*** STUDY MATERIAL Section Begins ***

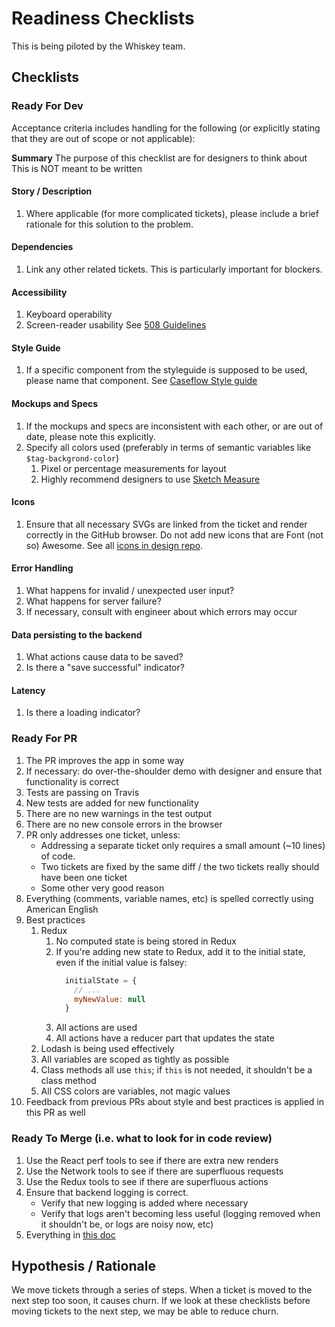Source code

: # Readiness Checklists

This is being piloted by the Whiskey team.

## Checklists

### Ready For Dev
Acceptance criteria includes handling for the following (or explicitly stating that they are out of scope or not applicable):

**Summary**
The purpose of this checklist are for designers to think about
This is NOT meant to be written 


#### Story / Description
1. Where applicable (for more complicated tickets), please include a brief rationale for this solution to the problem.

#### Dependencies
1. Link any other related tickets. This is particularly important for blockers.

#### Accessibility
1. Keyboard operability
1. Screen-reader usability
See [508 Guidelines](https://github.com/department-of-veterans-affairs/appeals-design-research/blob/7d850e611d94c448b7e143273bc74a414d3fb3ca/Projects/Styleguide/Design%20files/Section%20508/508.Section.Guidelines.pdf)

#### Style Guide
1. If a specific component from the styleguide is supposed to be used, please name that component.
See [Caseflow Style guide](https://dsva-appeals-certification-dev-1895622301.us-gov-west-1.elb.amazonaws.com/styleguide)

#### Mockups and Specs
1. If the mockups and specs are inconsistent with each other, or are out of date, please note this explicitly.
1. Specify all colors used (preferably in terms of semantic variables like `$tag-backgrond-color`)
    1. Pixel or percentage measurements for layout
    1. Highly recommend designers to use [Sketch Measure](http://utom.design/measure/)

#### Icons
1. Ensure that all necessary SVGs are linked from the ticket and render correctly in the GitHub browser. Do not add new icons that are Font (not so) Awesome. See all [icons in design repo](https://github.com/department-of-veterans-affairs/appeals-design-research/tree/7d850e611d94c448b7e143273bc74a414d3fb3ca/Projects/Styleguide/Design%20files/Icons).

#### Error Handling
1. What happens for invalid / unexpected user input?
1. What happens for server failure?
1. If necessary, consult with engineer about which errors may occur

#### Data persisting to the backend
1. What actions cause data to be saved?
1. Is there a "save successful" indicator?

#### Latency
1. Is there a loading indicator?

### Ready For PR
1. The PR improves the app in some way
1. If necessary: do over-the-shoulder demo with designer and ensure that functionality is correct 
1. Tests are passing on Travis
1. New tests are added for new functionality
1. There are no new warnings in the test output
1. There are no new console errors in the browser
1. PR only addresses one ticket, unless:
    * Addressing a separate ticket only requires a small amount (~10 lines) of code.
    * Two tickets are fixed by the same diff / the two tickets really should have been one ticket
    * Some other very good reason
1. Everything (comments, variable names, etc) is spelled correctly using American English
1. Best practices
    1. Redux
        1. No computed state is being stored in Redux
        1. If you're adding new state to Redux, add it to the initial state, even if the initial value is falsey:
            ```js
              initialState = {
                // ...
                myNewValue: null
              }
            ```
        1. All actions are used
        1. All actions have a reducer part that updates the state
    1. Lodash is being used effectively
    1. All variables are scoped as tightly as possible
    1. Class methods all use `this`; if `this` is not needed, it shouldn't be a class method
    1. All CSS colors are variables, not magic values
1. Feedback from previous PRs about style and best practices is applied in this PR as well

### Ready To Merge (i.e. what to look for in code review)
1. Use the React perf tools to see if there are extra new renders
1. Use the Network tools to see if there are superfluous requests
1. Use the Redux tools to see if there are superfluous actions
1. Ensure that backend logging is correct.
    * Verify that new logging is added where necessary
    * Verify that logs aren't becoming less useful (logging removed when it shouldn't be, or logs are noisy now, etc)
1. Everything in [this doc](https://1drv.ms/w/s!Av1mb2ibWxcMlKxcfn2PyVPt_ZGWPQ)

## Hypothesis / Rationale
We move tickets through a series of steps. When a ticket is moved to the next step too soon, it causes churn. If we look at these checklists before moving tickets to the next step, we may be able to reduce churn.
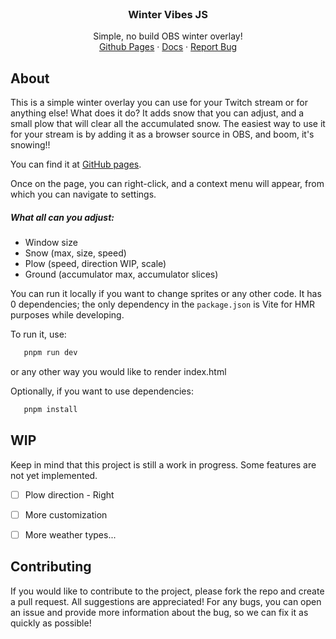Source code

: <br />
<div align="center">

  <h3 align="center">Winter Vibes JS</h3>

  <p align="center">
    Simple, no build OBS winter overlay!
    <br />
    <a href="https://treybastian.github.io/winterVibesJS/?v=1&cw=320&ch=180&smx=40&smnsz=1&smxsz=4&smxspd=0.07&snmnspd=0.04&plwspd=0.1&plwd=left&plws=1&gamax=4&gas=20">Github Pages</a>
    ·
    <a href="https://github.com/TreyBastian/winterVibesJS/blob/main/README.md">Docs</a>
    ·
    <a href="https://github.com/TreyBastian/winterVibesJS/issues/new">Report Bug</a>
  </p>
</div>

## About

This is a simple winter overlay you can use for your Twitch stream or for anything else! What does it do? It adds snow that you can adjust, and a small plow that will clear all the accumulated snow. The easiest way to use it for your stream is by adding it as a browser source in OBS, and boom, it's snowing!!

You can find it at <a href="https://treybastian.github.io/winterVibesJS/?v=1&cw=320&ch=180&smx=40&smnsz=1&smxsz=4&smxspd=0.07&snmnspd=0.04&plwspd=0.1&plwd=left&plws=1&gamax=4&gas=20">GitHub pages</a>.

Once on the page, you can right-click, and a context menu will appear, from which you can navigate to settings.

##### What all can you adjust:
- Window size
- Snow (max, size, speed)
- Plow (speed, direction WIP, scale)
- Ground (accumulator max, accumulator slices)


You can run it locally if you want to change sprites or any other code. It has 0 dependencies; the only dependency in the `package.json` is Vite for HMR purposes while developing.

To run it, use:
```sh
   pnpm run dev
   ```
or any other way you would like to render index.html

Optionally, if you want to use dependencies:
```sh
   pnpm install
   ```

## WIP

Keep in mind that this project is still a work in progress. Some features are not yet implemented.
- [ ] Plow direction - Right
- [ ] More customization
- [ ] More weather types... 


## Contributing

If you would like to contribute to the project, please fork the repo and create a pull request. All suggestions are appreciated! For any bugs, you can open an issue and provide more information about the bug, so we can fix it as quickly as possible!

*** STUDY MATERIAL Section Ends ***

(GOAL OF THE EXERCISE) In the lines above, find each one with "added" and list it.

(EXPECTED ANSWER)
1. New tests are added for new functionality
    * Verify that new logging is added where necessary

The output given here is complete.